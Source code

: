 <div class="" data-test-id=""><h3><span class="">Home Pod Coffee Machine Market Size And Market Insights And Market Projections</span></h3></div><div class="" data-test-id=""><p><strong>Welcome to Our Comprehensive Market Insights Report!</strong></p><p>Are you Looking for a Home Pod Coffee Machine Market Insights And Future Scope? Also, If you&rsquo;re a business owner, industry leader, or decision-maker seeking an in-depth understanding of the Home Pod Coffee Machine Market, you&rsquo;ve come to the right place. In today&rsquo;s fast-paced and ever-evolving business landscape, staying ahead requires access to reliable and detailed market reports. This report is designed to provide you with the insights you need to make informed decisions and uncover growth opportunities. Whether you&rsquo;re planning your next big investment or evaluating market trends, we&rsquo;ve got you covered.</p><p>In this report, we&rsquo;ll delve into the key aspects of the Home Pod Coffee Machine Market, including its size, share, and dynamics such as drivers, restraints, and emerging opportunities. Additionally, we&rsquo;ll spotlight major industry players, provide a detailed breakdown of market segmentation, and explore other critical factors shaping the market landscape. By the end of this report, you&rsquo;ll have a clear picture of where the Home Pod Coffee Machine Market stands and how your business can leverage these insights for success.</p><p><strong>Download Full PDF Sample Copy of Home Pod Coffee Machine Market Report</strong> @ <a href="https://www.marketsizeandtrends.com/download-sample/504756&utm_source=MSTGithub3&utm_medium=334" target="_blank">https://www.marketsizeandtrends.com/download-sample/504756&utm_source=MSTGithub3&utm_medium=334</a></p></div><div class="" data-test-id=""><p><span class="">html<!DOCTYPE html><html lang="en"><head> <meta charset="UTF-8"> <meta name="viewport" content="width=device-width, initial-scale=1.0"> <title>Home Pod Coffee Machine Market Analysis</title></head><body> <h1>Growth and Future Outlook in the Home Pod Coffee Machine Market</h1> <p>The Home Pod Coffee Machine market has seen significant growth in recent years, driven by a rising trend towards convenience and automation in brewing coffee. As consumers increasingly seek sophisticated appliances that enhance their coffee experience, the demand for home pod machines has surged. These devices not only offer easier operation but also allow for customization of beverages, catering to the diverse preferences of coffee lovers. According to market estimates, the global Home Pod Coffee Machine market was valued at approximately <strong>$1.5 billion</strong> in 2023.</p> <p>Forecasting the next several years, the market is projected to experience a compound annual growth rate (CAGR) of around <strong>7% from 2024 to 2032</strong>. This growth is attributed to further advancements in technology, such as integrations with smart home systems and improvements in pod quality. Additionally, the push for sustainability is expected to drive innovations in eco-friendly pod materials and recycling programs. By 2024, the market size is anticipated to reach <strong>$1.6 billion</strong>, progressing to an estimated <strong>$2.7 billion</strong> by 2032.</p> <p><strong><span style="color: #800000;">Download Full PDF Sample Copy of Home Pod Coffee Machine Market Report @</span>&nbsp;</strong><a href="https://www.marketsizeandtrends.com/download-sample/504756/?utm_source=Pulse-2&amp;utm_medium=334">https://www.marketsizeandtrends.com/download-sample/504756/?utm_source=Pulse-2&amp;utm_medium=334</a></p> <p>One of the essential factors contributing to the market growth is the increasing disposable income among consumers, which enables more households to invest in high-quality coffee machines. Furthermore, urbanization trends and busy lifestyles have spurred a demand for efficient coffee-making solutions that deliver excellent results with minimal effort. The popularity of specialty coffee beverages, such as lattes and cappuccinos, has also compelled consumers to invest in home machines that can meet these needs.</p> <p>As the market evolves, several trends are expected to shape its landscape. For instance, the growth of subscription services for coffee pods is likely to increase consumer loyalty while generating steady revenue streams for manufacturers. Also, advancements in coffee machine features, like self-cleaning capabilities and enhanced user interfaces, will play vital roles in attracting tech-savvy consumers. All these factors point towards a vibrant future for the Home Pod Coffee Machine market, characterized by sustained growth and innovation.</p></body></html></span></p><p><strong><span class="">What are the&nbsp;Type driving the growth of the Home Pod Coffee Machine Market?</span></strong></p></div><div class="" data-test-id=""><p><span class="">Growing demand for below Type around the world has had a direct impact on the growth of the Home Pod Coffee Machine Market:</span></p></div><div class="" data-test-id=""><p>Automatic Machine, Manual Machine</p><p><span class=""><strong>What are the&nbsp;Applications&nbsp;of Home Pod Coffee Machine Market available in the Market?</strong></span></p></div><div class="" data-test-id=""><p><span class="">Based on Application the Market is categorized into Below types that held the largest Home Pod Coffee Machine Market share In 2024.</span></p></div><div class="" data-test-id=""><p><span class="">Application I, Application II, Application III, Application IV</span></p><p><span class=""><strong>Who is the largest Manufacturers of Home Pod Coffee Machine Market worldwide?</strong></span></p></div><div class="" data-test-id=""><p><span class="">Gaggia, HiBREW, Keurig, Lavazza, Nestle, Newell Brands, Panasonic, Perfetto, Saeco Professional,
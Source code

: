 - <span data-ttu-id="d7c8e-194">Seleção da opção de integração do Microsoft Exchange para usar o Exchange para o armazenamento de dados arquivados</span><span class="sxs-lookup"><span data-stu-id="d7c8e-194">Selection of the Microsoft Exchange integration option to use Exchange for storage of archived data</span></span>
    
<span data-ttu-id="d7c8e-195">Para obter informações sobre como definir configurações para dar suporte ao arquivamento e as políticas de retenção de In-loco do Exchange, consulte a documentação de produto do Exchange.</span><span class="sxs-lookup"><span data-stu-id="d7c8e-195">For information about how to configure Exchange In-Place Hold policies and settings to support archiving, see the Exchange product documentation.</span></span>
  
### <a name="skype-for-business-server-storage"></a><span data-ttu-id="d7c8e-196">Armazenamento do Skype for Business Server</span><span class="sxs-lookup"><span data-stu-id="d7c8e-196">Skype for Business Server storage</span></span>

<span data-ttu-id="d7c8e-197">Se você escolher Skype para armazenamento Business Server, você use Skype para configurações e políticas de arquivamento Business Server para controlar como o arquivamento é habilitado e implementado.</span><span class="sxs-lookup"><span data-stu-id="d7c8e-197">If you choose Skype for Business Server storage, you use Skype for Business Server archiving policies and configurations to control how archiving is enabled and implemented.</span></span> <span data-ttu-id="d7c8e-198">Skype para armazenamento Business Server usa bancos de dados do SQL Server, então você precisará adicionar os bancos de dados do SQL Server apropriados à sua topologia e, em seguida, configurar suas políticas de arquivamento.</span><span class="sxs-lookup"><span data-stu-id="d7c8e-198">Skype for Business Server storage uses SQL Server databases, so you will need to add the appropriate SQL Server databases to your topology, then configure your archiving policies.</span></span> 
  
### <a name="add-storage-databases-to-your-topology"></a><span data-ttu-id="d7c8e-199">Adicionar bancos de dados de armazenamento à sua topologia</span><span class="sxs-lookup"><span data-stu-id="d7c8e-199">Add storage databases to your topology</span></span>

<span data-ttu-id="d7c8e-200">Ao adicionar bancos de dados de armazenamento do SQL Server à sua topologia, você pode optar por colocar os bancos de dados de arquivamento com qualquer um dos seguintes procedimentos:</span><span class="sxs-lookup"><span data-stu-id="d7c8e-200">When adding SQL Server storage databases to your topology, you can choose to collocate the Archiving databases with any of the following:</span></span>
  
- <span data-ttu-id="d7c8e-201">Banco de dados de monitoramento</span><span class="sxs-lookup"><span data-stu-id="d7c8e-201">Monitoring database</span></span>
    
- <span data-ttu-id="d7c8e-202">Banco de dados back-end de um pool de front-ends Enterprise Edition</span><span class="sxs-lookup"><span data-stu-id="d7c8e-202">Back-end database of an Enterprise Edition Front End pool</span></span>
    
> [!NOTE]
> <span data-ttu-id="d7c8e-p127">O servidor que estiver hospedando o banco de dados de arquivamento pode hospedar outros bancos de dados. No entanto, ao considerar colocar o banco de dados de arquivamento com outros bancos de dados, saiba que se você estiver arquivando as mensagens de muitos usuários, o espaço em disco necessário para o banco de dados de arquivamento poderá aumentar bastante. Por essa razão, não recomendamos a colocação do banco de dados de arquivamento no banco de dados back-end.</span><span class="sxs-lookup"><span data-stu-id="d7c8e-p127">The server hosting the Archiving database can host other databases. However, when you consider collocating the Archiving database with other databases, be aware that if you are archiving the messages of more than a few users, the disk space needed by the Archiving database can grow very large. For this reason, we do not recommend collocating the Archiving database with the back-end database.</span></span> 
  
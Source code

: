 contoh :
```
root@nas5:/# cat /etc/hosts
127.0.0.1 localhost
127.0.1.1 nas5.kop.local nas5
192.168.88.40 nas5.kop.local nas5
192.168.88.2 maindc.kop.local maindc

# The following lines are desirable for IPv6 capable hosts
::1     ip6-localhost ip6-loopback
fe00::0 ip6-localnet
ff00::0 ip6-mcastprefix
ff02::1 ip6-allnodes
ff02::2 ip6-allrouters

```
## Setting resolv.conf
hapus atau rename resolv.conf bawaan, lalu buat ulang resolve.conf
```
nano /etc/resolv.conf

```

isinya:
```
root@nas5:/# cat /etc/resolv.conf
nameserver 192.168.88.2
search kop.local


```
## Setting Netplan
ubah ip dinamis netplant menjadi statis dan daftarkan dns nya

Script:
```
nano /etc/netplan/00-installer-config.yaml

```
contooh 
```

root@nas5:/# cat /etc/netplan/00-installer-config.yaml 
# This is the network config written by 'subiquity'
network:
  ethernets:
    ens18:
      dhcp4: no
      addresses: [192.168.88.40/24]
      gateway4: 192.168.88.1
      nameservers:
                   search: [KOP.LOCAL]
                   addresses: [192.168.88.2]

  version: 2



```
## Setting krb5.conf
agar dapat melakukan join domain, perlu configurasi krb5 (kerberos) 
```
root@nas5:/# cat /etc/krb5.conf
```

#### Task details
Which lines above run from the one containing "your archiving policies.</span></span>" to the one containing "to your topology</span></span>"? Give them again exactly, both ends included.

#### Answer section
<span data-ttu-id="d7c8e-197">Se você escolher Skype para armazenamento Business Server, você use Skype para configurações e políticas de arquivamento Business Server para controlar como o arquivamento é habilitado e implementado.</span><span class="sxs-lookup"><span data-stu-id="d7c8e-197">If you choose Skype for Business Server storage, you use Skype for Business Server archiving policies and configurations to control how archiving is enabled and implemented.</span></span> <span data-ttu-id="d7c8e-198">Skype para armazenamento Business Server usa bancos de dados do SQL Server, então você precisará adicionar os bancos de dados do SQL Server apropriados à sua topologia e, em seguida, configurar suas políticas de arquivamento.</span><span class="sxs-lookup"><span data-stu-id="d7c8e-198">Skype for Business Server storage uses SQL Server databases, so you will need to add the appropriate SQL Server databases to your topology, then configure your archiving policies.</span></span> 
  
### <a name="add-storage-databases-to-your-topology"></a><span data-ttu-id="d7c8e-199">Adicionar bancos de dados de armazenamento à sua topologia</span><span class="sxs-lookup"><span data-stu-id="d7c8e-199">Add storage databases to your topology</span></span>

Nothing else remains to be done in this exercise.